(Stored data entries)

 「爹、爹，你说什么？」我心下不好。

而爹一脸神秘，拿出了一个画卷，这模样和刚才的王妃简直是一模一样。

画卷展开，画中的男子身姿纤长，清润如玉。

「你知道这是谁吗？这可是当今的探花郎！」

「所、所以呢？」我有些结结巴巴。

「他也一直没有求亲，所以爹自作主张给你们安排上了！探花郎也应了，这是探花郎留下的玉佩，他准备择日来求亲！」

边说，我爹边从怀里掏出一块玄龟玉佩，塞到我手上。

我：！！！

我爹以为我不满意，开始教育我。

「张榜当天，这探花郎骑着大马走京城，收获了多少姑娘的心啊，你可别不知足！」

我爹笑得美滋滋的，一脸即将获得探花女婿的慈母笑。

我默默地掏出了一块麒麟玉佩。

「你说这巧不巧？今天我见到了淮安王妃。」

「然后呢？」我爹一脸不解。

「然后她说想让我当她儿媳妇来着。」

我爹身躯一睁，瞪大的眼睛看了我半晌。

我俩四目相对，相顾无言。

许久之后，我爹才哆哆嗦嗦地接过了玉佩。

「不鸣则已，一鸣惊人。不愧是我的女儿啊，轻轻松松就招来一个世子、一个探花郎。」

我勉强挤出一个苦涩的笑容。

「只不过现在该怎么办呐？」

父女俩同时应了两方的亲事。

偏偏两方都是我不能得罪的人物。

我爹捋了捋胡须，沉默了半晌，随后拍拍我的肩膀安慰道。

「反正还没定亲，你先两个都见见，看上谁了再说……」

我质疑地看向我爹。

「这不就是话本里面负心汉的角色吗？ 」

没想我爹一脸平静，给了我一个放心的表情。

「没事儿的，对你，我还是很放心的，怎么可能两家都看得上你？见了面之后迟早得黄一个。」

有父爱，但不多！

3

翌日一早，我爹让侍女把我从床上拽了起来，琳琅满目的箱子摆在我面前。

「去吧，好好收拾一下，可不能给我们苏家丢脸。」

• Problem requirements:
The required output is the line containing "偏偏两方都是我不能得罪的人物。" through the last line of the records above, each copied exactly and nothing more.

• Task answer:
偏偏两方都是我不能得罪的人物。

我爹捋了捋胡须，沉默了半晌，随后拍拍我的肩膀安慰道。

「反正还没定亲，你先两个都见见，看上谁了再说……」

我质疑地看向我爹。

「这不就是话本里面负心汉的角色吗？ 」

没想我爹一脸平静，给了我一个放心的表情。

「没事儿的，对你，我还是很放心的，怎么可能两家都看得上你？见了面之后迟早得黄一个。」

有父爱，但不多！

3

翌日一早，我爹让侍女把我从床上拽了起来，琳琅满目的箱子摆在我面前。

「去吧，好好收拾一下，可不能给我们苏家丢脸。」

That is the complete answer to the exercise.